[Aim of the exercise] Identify all lines of the data containing the string "https" and copy them.
━━━━━ Source records ━━━━━
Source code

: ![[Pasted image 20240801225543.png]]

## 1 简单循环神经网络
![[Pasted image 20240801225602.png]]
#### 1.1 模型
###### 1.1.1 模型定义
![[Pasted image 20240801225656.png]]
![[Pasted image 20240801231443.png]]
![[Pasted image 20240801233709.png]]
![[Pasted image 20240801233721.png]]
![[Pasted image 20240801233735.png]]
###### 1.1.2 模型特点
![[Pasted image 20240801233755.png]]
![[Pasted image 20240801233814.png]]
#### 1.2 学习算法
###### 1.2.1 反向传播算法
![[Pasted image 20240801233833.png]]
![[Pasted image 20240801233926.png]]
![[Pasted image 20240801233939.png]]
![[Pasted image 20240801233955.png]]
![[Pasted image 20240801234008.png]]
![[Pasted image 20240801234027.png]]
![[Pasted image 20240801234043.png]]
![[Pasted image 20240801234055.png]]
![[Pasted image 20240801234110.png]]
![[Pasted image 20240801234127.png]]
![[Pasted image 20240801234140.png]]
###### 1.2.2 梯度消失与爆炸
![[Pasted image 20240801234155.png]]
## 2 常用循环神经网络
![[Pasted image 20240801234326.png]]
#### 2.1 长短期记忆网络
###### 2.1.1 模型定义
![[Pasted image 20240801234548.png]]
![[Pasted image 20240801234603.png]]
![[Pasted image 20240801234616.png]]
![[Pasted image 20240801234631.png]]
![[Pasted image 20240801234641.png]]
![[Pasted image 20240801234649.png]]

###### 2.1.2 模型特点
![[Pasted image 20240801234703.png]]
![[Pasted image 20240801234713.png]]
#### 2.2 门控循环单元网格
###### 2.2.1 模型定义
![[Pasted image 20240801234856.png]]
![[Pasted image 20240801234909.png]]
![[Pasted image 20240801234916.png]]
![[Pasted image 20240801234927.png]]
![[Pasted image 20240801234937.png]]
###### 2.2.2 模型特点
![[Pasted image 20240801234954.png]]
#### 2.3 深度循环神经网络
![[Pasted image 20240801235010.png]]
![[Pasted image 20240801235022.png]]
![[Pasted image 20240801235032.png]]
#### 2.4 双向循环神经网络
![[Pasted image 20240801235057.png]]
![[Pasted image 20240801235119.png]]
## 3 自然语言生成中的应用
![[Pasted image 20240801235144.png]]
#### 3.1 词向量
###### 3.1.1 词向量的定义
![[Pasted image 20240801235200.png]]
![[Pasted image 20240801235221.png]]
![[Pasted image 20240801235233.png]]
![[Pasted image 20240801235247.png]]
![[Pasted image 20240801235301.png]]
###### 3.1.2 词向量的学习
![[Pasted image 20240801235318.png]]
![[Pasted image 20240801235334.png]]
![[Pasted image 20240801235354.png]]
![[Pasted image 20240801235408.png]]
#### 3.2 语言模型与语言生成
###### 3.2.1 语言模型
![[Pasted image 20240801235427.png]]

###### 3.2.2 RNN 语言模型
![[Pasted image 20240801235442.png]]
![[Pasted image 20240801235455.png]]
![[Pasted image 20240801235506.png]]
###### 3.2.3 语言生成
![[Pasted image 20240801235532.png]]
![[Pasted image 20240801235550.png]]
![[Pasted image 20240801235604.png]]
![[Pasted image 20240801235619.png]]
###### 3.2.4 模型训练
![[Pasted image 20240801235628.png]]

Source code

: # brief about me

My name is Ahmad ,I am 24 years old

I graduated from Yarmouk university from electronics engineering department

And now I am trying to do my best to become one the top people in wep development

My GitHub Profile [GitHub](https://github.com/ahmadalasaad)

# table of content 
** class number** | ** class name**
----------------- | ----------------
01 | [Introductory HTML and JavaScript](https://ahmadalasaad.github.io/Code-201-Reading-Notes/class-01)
━━━━━
[Solution]
My GitHub Profile [GitHub](https://github.com/ahmadalasaad)
01 | [Introductory HTML and JavaScript](https://ahmadalasaad.github.io/Code-201-Reading-Notes/class-01)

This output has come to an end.